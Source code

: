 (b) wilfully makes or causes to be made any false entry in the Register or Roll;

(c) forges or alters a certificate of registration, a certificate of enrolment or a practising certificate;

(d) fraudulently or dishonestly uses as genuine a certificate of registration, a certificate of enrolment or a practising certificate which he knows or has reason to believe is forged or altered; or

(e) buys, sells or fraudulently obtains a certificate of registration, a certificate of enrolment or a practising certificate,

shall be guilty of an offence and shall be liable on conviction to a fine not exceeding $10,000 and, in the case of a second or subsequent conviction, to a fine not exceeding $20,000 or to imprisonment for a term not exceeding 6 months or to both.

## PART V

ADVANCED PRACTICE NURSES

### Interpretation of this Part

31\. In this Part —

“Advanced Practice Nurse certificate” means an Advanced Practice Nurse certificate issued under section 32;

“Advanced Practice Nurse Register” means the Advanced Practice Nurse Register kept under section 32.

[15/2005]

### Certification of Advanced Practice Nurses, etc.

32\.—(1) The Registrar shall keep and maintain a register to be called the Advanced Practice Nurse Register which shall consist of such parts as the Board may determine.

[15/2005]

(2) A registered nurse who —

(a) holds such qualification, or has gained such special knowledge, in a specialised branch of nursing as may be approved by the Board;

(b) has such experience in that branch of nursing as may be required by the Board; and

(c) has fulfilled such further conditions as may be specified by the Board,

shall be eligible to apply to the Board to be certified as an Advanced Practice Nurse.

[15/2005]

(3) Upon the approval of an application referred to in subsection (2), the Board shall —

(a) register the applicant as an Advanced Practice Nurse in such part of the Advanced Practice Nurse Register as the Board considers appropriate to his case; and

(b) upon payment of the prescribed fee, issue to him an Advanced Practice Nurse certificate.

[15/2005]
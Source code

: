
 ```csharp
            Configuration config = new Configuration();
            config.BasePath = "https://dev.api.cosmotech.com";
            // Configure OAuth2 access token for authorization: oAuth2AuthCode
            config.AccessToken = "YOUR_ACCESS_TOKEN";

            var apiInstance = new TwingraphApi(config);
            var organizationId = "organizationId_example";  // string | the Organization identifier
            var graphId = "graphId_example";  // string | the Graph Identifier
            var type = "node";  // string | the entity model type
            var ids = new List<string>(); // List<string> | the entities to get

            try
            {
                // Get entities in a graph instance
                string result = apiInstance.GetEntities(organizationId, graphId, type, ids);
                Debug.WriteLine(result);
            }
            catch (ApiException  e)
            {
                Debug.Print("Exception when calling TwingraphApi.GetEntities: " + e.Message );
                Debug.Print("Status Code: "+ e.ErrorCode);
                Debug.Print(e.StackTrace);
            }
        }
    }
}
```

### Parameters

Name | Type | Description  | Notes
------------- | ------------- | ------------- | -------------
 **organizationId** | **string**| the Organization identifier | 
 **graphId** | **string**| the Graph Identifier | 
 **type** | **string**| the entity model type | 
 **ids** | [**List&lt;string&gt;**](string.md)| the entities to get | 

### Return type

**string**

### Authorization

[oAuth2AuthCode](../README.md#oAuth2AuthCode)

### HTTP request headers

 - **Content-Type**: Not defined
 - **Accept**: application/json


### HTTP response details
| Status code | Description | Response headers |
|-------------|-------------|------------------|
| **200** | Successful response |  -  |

===============

> Exercise objective: What is needed here is an exact reproduction of all the entries.

> Answer section:
Source code

: (b) wilfully makes or causes to be made any false entry in the Register or Roll;

(c) forges or alters a certificate of registration, a certificate of enrolment or a practising certificate;

(d) fraudulently or dishonestly uses as genuine a certificate of registration, a certificate of enrolment or a practising certificate which he knows or has reason to believe is forged or altered; or

(e) buys, sells or fraudulently obtains a certificate of registration, a certificate of enrolment or a practising certificate,

shall be guilty of an offence and shall be liable on conviction to a fine not exceeding $10,000 and, in the case of a second or subsequent conviction, to a fine not exceeding $20,000 or to imprisonment for a term not exceeding 6 months or to both.

## PART V

ADVANCED PRACTICE NURSES

### Interpretation of this Part

31\. In this Part —

“Advanced Practice Nurse certificate” means an Advanced Practice Nurse certificate issued under section 32;

“Advanced Practice Nurse Register” means the Advanced Practice Nurse Register kept under section 32.

[15/2005]

### Certification of Advanced Practice Nurses, etc.

32\.—(1) The Registrar shall keep and maintain a register to be called the Advanced Practice Nurse Register which shall consist of such parts as the Board may determine.

[15/2005]

(2) A registered nurse who —

(a) holds such qualification, or has gained such special knowledge, in a specialised branch of nursing as may be approved by the Board;

(b) has such experience in that branch of nursing as may be required by the Board; and

(c) has fulfilled such further conditions as may be specified by the Board,

shall be eligible to apply to the Board to be certified as an Advanced Practice Nurse.

[15/2005]

(3) Upon the approval of an application referred to in subsection (2), the Board shall —

(a) register the applicant as an Advanced Practice Nurse in such part of the Advanced Practice Nurse Register as the Board considers appropriate to his case; and

(b) upon payment of the prescribed fee, issue to him an Advanced Practice Nurse certificate.

[15/2005]
Source code

:
 ```csharp
            Configuration config = new Configuration();
            config.BasePath = "https://dev.api.cosmotech.com";
            // Configure OAuth2 access token for authorization: oAuth2AuthCode
            config.AccessToken = "YOUR_ACCESS_TOKEN";

            var apiInstance = new TwingraphApi(config);
            var organizationId = "organizationId_example";  // string | the Organization identifier
            var graphId = "graphId_example";  // string | the Graph Identifier
            var type = "node";  // string | the entity model type
            var ids = new List<string>(); // List<string> | the entities to get

            try
            {
                // Get entities in a graph instance
                string result = apiInstance.GetEntities(organizationId, graphId, type, ids);
                Debug.WriteLine(result);
            }
            catch (ApiException  e)
            {
                Debug.Print("Exception when calling TwingraphApi.GetEntities: " + e.Message );
                Debug.Print("Status Code: "+ e.ErrorCode);
                Debug.Print(e.StackTrace);
            }
        }
    }
}
```

### Parameters

Name | Type | Description  | Notes
------------- | ------------- | ------------- | -------------
 **organizationId** | **string**| the Organization identifier | 
 **graphId** | **string**| the Graph Identifier | 
 **type** | **string**| the entity model type | 
 **ids** | [**List&lt;string&gt;**](string.md)| the entities to get | 

### Return type

**string**

### Authorization

[oAuth2AuthCode](../README.md#oAuth2AuthCode)

### HTTP request headers

 - **Content-Type**: Not defined
 - **Accept**: application/json


### HTTP response details
| Status code | Description | Response headers |
|-------------|-------------|------------------|
| **200** | Successful response |  -  |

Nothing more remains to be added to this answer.